In other areas, Thunderbirds Are Go lives up to that standard splendidly. The CGI itself has an idiosyncratic yet well-crafted feel to it, with the Tracy brothers retaining a touch of the big-headed, large-eyed expressions their former puppet incarnations had. However, the CGI really gets to strut its stuff when its bringing the legendary Thunderbird craft themselves to life. The new Thunderbirds 1, 2, 3, 4 and 5 may not have the rounded smoothness of the classic craft, but they look fresh, modern, practical and gorgeously made!

But let’s diverge from how Thunderbirds Are Go looks, there’s more to a television show than its appearance after all, even if the classic Thunderbirds may well be the exception to that rule! Series 1 consists of 26 half-hour episodes, something which those aforementioned excitable fans used as ammunition for shooting Thunderbirds Are Go down before it had a real chance to take flight. Indeed, the scaling-down of the episode length has been a common complaint amongst fans, not because it doesn’t work, but because Thunderbirds Are Go leaves us wanting more. The scope of the show carries the retro-futuristic pretensions of the original deftly into the modern, digital age, meaning that each episode not only builds on the TAG universe, but introduces key concepts worth almost every instalment. There are times when it’s exhausting to keep up with this all-encompassing yet limited world Thunderbirds Are Go is set in, where technology is just as dangerous as it was in the original series, but in general those writing the show have worked their way around such restrictions.

The plot of the series itself, pieced together by head writer Rob Hoegee (Generator Rex, Ben 10: Omniverse, Teen Titans, Totally Spies, Transformers: Animated) and series director David Scott (The Lord of the Rings, Superman Returns, Avengers Assemble, Star Wars Lego: The Padawan Menace) is a step-up from the classic Thunderbirds in terms of multi-layered storytelling.

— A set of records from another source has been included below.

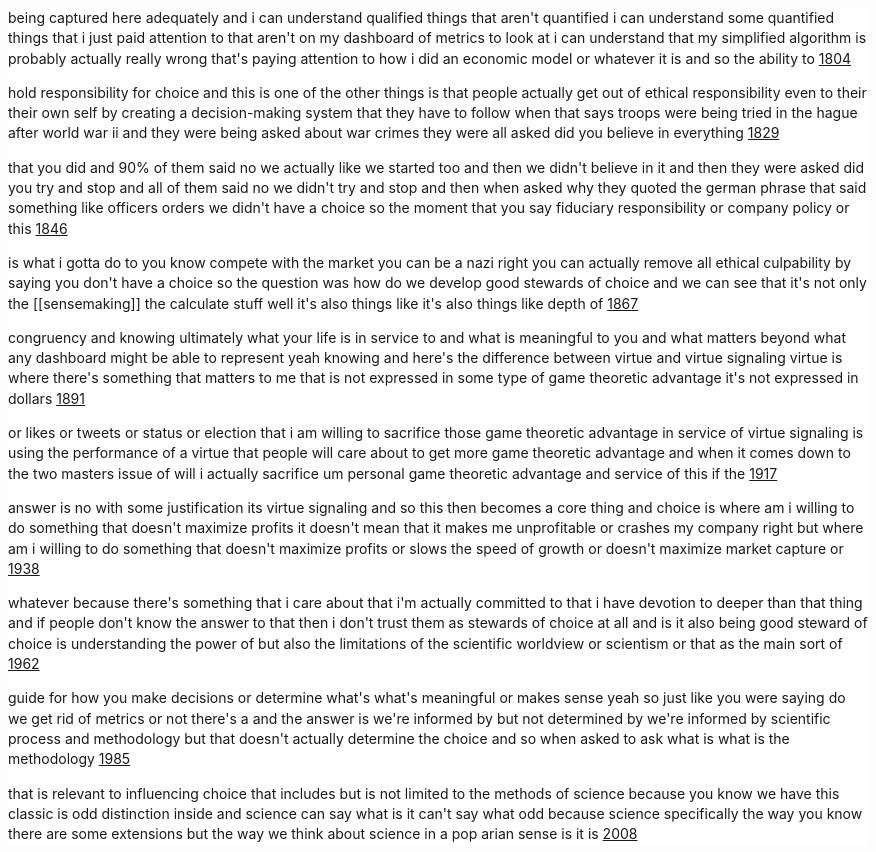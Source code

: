 being captured here adequately and i can understand qualified things that aren't quantified i can understand some quantified things that i just paid attention to that aren't on my dashboard of metrics to look at i can understand that my simplified algorithm is probably actually really wrong that's paying attention to how i did an economic model or whatever it is and so the ability to [1804](https://www.youtube.com/watch?v=mm9AE-oHlPk&t=1804.73s)

hold responsibility for choice and this is one of the other things is that people actually get out of ethical responsibility even to their their own self by creating a decision-making system that they have to follow when that says troops were being tried in the hague after world war ii and they were being asked about war crimes they were all asked did you believe in everything [1829](https://www.youtube.com/watch?v=mm9AE-oHlPk&t=1829.539s)

that you did and 90% of them said no we actually like we started too and then we didn't believe in it and then they were asked did you try and stop and all of them said no we didn't try and stop and then when asked why they quoted the german phrase that said something like officers orders we didn't have a choice so the moment that you say fiduciary responsibility or company policy or this [1846](https://www.youtube.com/watch?v=mm9AE-oHlPk&t=1846.22s)

is what i gotta do to you know compete with the market you can be a nazi right you can actually remove all ethical culpability by saying you don't have a choice so the question was how do we develop good stewards of choice and we can see that it's not only the [[sensemaking]] the calculate stuff well it's also things like it's also things like depth of [1867](https://www.youtube.com/watch?v=mm9AE-oHlPk&t=1867.56s)

congruency and knowing ultimately what your life is in service to and what is meaningful to you and what matters beyond what any dashboard might be able to represent yeah knowing and here's the difference between virtue and virtue signaling virtue is where there's something that matters to me that is not expressed in some type of game theoretic advantage it's not expressed in dollars [1891](https://www.youtube.com/watch?v=mm9AE-oHlPk&t=1891.65s)

or likes or tweets or status or election that i am willing to sacrifice those game theoretic advantage in service of virtue signaling is using the performance of a virtue that people will care about to get more game theoretic advantage and when it comes down to the two masters issue of will i actually sacrifice um personal game theoretic advantage and service of this if the [1917](https://www.youtube.com/watch?v=mm9AE-oHlPk&t=1917.48s)

answer is no with some justification its virtue signaling and so this then becomes a core thing and choice is where am i willing to do something that doesn't maximize profits it doesn't mean that it makes me unprofitable or crashes my company right but where am i willing to do something that doesn't maximize profits or slows the speed of growth or doesn't maximize market capture or [1938](https://www.youtube.com/watch?v=mm9AE-oHlPk&t=1938.51s)

whatever because there's something that i care about that i'm actually committed to that i have devotion to deeper than that thing and if people don't know the answer to that then i don't trust them as stewards of choice at all and is it also being good steward of choice is understanding the power of but also the limitations of the scientific worldview or scientism or that as the main sort of [1962](https://www.youtube.com/watch?v=mm9AE-oHlPk&t=1962.45s)

guide for how you make decisions or determine what's what's meaningful or makes sense yeah so just like you were saying do we get rid of metrics or not there's a and the answer is we're informed by but not determined by we're informed by scientific process and methodology but that doesn't actually determine the choice and so when asked to ask what is what is the methodology [1985](https://www.youtube.com/watch?v=mm9AE-oHlPk&t=1985.22s)

that is relevant to influencing choice that includes but is not limited to the methods of science because you know we have this classic is odd distinction inside and science can say what is it can't say what odd because science specifically the way you know there are some extensions but the way we think about science in a pop arian sense is it is [2008](https://www.youtube.com/watch?v=mm9AE-oHlPk&t=2008.919s)
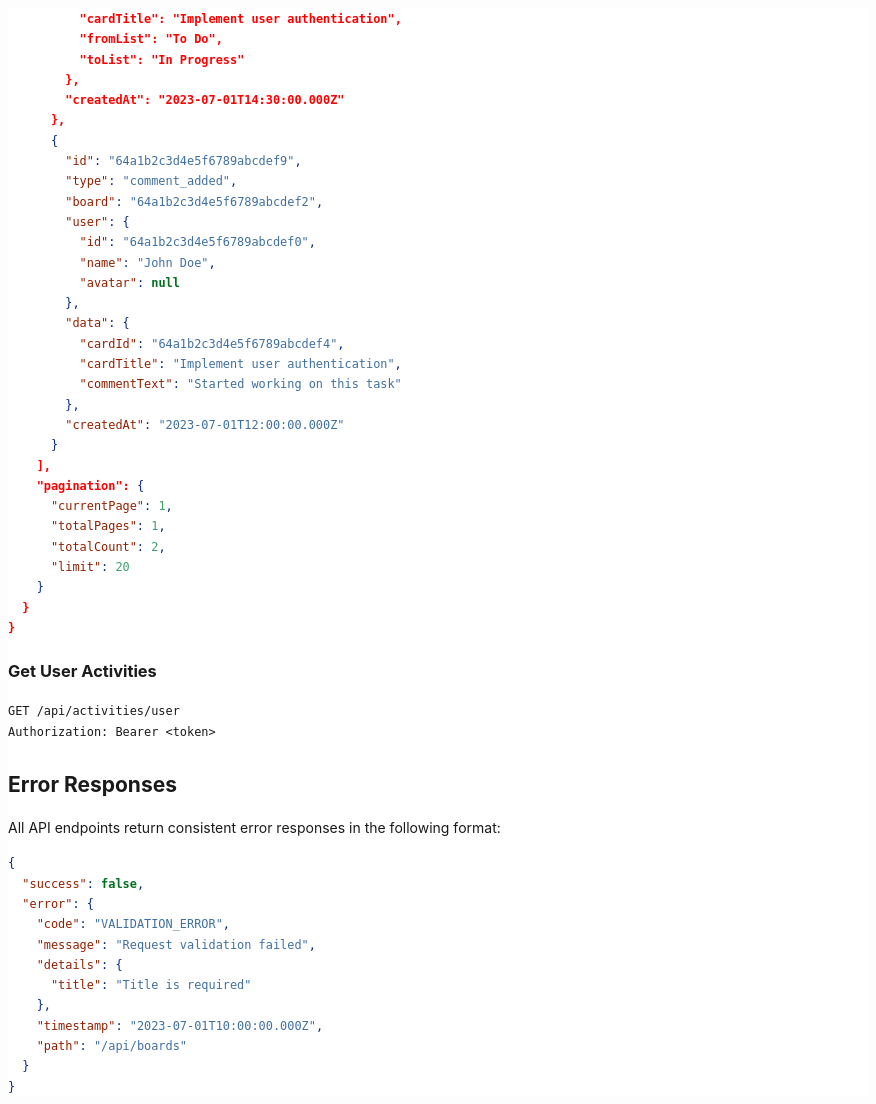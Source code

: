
 ```json
          "cardTitle": "Implement user authentication",
          "fromList": "To Do",
          "toList": "In Progress"
        },
        "createdAt": "2023-07-01T14:30:00.000Z"
      },
      {
        "id": "64a1b2c3d4e5f6789abcdef9",
        "type": "comment_added",
        "board": "64a1b2c3d4e5f6789abcdef2",
        "user": {
          "id": "64a1b2c3d4e5f6789abcdef0",
          "name": "John Doe",
          "avatar": null
        },
        "data": {
          "cardId": "64a1b2c3d4e5f6789abcdef4",
          "cardTitle": "Implement user authentication",
          "commentText": "Started working on this task"
        },
        "createdAt": "2023-07-01T12:00:00.000Z"
      }
    ],
    "pagination": {
      "currentPage": 1,
      "totalPages": 1,
      "totalCount": 2,
      "limit": 20
    }
  }
}
```

### Get User Activities
```http
GET /api/activities/user
Authorization: Bearer <token>
```

## Error Responses

All API endpoints return consistent error responses in the following format:

```json
{
  "success": false,
  "error": {
    "code": "VALIDATION_ERROR",
    "message": "Request validation failed",
    "details": {
      "title": "Title is required"
    },
    "timestamp": "2023-07-01T10:00:00.000Z",
    "path": "/api/boards"
  }
}
```
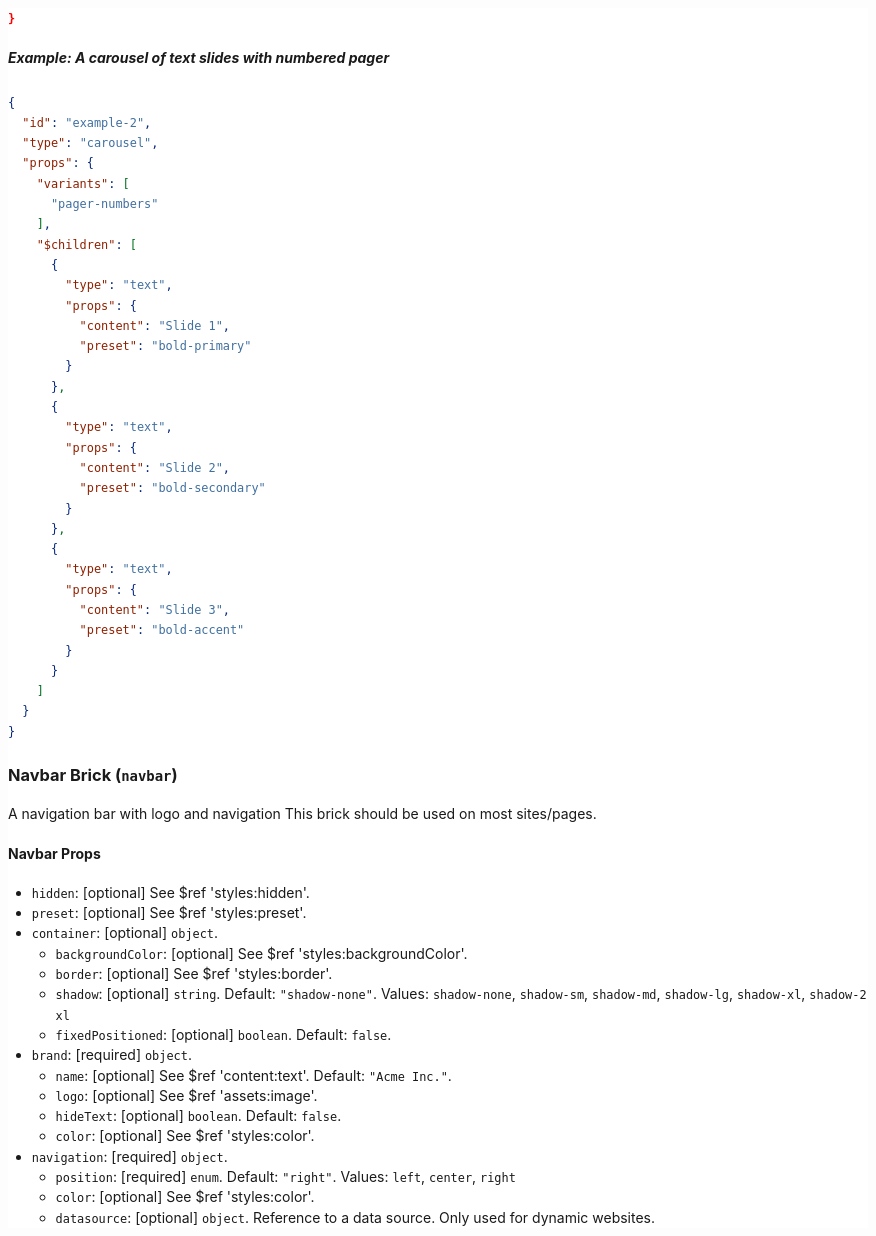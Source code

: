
 ```json
}
```

##### Example: A carousel of text slides with numbered pager

```json
{
  "id": "example-2",
  "type": "carousel",
  "props": {
    "variants": [
      "pager-numbers"
    ],
    "$children": [
      {
        "type": "text",
        "props": {
          "content": "Slide 1",
          "preset": "bold-primary"
        }
      },
      {
        "type": "text",
        "props": {
          "content": "Slide 2",
          "preset": "bold-secondary"
        }
      },
      {
        "type": "text",
        "props": {
          "content": "Slide 3",
          "preset": "bold-accent"
        }
      }
    ]
  }
}
```

### Navbar Brick (`navbar`)

A navigation bar with logo and navigation
This brick should be used on most sites/pages.

#### Navbar Props

- `hidden`: [optional] See $ref 'styles:hidden'.  
- `preset`: [optional] See $ref 'styles:preset'.  
- `container`: [optional] `object`.  
  * `backgroundColor`: [optional] See $ref 'styles:backgroundColor'.  
  * `border`: [optional] See $ref 'styles:border'.  
  * `shadow`: [optional] `string`.  Default: `"shadow-none"`. Values: `shadow-none`, `shadow-sm`, `shadow-md`, `shadow-lg`, `shadow-xl`, `shadow-2xl` 
  * `fixedPositioned`: [optional] `boolean`.  Default: `false`. 
- `brand`: [required] `object`.  
  * `name`: [optional] See $ref 'content:text'.  Default: `"Acme Inc."`. 
  * `logo`: [optional] See $ref 'assets:image'.  
  * `hideText`: [optional] `boolean`.  Default: `false`. 
  * `color`: [optional] See $ref 'styles:color'.  
- `navigation`: [required] `object`.  
  * `position`: [required] `enum`.  Default: `"right"`. Values: `left`, `center`, `right` 
  * `color`: [optional] See $ref 'styles:color'.  
  * `datasource`: [optional] `object`. Reference to a data source. Only used for dynamic websites. 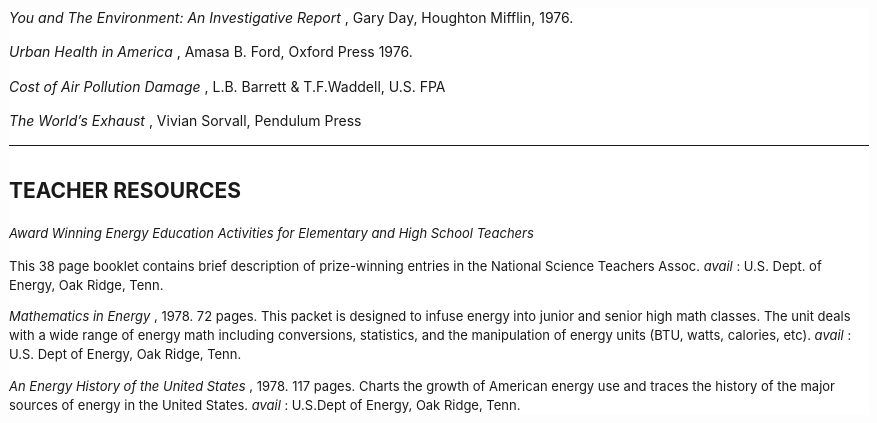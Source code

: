    <i>
    You and The Environment: An Investigative Report
   </i>
   , Gary Day, Houghton Mifflin, 1976.
  </p>
  <p>
   <i>
    Urban Health in America
   </i>
   , Amasa B. Ford, Oxford Press 1976.
  </p>
  <p>
   <i>
    Cost of Air Pollution Damage
   </i>
   , L.B. Barrett &amp; T.F.Waddell, U.S. FPA
  </p>
  <p>
   <i>
    The World’s Exhaust
   </i>
   , Vivian Sorvall, Pendulum Press
  </p>
</font>
 <hr/>
 <h2>
  TEACHER RESOURCES
 </h2>
 <font size="-1">
  <i>
   Award Winning Energy Education Activities for Elementary and High School Teachers
  </i>
  <p>
   This 38 page booklet contains brief description of prize-winning entries in the National Science Teachers Assoc.
   <i>
    avail
   </i>
   : U.S. Dept. of Energy, Oak Ridge, Tenn.
  </p>
  <p>
   <i>
    Mathematics in Energy
   </i>
   , 1978. 72 pages. This packet is designed to infuse energy into junior and senior high math classes. The unit deals with a wide range of energy math including conversions, statistics, and the manipulation of energy units (BTU, watts, calories, etc).
   <i>
    avail
   </i>
   : U.S. Dept of Energy, Oak Ridge, Tenn.
  </p>
  <p>
   <i>
    An Energy History of the United States
   </i>
   , 1978. 117 pages. Charts the growth of American energy use and traces the history of the major sources of energy in the United States.
   <i>
    avail
   </i>
   : U.S.Dept of Energy, Oak Ridge, Tenn.
  </p>
</font>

Series 1 follows a vague yet intriguing story-arc that sees The Hood’s complicated relationship with International Rescue’s head of security, Kayo, which is also backed by the Tracy brother’s maturing lives as they attempt to run International Rescue without Jeff Tracy. The majority of the series maintains an episodic nature, driven by standalone stories who’s individual nature adds to a larger picture. This routine nature looses steam in certain areas, but it gives space for expanded characterisation, something extremely welcome for an Anderson show. True or untrue, the original John Tracy spent his time stuck up in Thunderbird 5 all alone because Gerry detested the character, but in Thunderbirds Are Go, John comes into his own as a fully-rounded character. The most level-headed of the Tracy brothers, he fill’s Jeff’s role somewhat as leader of the rescues.